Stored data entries

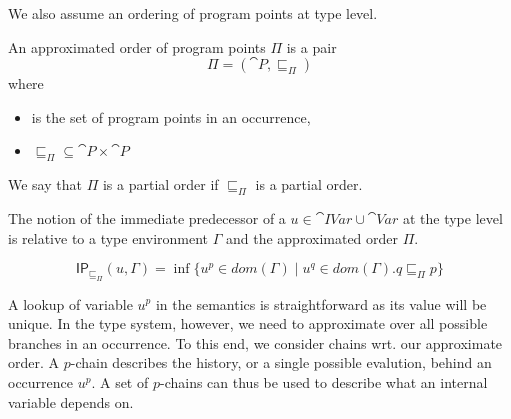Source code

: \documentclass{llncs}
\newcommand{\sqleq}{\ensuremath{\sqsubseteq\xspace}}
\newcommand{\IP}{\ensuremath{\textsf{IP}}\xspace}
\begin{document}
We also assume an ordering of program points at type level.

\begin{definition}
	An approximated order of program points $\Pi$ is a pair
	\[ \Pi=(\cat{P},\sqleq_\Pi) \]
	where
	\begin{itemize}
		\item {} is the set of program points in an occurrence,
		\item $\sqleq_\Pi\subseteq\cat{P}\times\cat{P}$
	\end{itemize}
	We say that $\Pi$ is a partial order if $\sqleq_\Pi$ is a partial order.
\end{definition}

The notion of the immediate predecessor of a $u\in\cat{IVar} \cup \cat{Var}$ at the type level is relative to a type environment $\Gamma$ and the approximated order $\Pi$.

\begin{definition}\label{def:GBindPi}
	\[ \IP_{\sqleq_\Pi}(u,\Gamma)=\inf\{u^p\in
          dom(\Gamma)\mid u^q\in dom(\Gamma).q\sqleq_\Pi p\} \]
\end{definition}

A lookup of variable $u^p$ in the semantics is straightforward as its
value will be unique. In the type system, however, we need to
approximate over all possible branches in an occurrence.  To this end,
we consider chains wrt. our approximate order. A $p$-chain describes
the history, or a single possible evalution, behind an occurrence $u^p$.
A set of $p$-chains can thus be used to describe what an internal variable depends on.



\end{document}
* * *
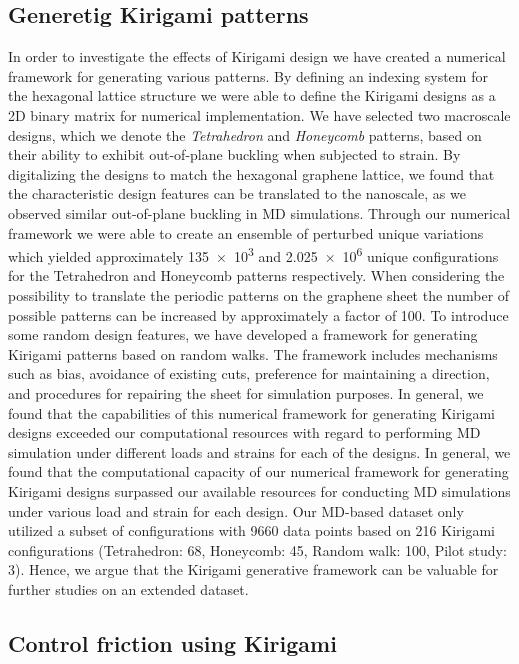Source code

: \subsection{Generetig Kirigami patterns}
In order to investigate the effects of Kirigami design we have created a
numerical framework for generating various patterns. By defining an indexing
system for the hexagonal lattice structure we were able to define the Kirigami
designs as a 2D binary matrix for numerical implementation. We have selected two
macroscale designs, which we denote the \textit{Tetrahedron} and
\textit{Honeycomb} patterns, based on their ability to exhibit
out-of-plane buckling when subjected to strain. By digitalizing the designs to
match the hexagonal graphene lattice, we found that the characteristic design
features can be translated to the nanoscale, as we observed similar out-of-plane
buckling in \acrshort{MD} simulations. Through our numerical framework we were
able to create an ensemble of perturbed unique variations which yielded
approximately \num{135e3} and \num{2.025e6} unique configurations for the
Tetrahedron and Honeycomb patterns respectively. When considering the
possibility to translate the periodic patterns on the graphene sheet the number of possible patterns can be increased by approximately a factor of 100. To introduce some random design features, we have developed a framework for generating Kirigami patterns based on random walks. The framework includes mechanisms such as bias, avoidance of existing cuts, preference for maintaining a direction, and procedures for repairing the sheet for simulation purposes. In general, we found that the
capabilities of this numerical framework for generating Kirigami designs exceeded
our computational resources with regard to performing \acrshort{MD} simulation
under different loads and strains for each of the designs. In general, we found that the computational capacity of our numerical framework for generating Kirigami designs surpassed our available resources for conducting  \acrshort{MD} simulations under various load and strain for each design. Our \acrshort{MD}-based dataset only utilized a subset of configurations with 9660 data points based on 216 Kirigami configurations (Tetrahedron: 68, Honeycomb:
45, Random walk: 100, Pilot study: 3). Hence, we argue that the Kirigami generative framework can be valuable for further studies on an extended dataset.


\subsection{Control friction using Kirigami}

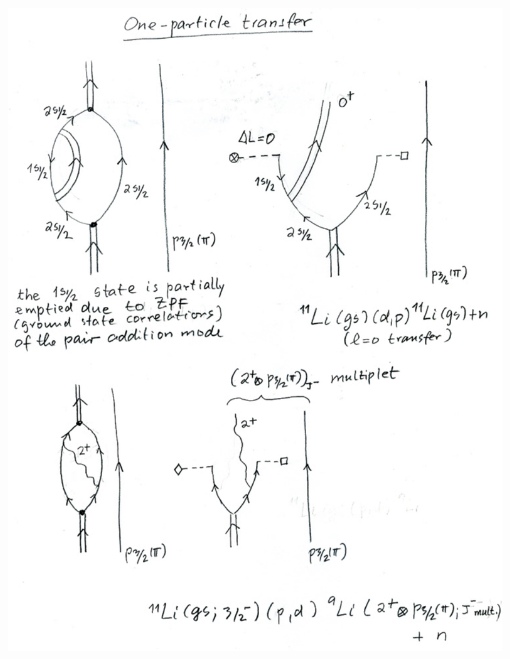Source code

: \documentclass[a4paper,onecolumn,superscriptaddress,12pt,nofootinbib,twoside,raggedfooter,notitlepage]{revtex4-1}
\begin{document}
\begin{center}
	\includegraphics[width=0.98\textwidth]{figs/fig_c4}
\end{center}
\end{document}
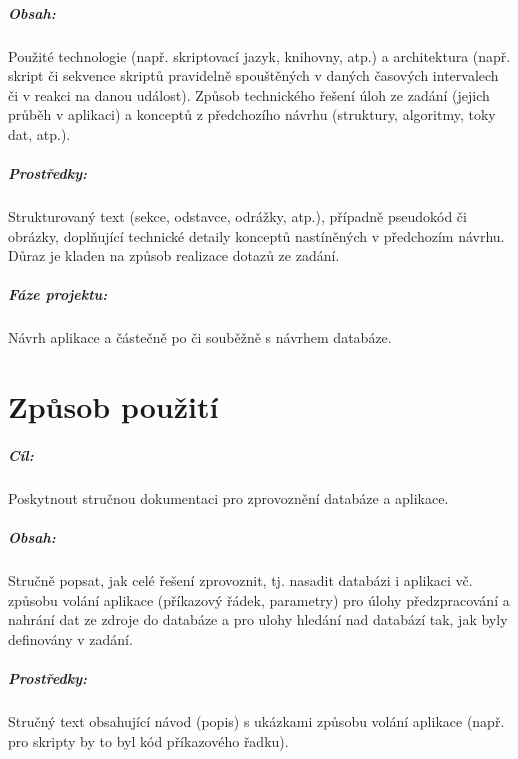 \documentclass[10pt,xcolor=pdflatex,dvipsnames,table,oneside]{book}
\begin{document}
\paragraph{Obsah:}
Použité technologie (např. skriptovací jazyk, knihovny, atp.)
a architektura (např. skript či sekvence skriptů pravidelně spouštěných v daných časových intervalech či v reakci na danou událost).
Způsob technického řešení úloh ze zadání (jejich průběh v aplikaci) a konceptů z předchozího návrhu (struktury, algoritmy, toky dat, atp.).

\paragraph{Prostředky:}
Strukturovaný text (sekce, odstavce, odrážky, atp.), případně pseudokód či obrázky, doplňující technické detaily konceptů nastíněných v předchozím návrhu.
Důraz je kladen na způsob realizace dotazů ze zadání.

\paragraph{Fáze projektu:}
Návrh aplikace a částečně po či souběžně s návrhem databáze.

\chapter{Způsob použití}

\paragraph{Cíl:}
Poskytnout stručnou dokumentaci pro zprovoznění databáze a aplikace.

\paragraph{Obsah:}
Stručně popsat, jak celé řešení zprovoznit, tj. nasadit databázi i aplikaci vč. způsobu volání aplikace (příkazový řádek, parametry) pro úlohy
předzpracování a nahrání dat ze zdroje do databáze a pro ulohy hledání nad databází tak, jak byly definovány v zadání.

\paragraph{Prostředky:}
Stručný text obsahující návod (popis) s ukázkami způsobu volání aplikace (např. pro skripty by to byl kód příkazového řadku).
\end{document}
==
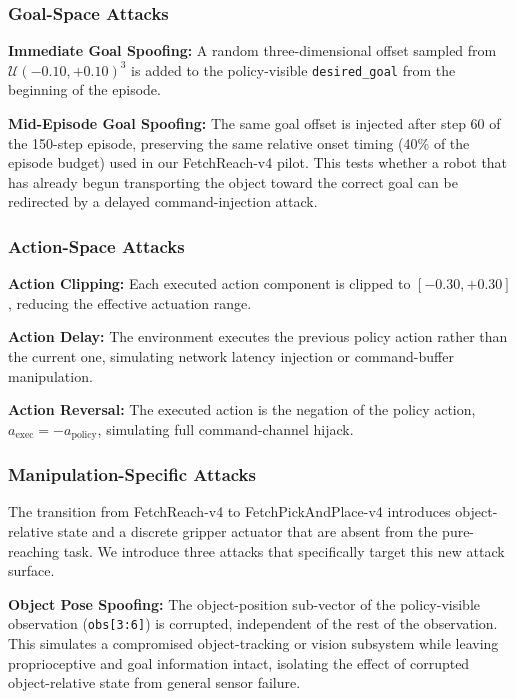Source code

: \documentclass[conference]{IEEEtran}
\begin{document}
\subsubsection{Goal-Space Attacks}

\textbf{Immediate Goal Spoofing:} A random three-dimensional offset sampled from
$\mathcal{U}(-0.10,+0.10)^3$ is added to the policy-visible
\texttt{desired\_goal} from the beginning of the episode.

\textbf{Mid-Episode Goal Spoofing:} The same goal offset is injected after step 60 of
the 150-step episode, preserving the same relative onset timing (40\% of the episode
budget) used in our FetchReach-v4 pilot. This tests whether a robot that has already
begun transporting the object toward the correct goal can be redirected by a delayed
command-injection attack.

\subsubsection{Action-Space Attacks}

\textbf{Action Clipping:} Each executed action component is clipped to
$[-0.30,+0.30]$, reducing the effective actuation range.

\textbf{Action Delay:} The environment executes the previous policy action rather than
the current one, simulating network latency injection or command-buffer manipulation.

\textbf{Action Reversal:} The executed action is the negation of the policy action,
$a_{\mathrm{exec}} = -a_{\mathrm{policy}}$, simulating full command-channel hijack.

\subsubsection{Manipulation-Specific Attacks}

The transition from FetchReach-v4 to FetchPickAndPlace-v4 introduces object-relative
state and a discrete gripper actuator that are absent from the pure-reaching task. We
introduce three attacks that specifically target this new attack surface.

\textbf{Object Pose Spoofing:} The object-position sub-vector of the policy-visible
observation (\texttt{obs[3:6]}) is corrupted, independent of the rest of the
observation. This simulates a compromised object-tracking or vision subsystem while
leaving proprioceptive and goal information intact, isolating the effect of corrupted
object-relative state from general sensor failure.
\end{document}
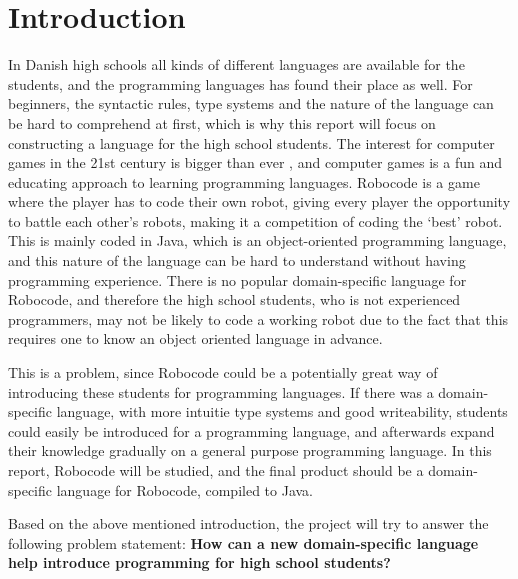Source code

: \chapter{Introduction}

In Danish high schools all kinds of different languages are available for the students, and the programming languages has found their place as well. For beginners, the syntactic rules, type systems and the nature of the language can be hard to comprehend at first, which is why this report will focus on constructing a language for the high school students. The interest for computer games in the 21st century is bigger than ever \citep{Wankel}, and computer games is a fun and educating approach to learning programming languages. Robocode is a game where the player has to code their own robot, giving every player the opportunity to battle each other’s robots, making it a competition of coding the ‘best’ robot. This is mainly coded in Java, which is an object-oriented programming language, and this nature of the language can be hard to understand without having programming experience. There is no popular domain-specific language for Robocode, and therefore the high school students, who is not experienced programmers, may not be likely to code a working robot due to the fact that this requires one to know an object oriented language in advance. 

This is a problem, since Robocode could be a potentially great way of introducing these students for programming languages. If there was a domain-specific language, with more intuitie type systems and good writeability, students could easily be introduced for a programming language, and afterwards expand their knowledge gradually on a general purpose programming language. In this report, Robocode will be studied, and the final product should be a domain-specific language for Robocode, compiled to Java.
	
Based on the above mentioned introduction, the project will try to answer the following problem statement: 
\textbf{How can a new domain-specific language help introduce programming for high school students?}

* [Problem requirements]: Search the entries for the word "např". Copy every line where it occurs.

* [Task response]:
Použité technologie (např. skriptovací jazyk, knihovny, atp.)
a architektura (např. skript či sekvence skriptů pravidelně spouštěných v daných časových intervalech či v reakci na danou událost).
Stručný text obsahující návod (popis) s ukázkami způsobu volání aplikace (např. pro skripty by to byl kód příkazového řadku).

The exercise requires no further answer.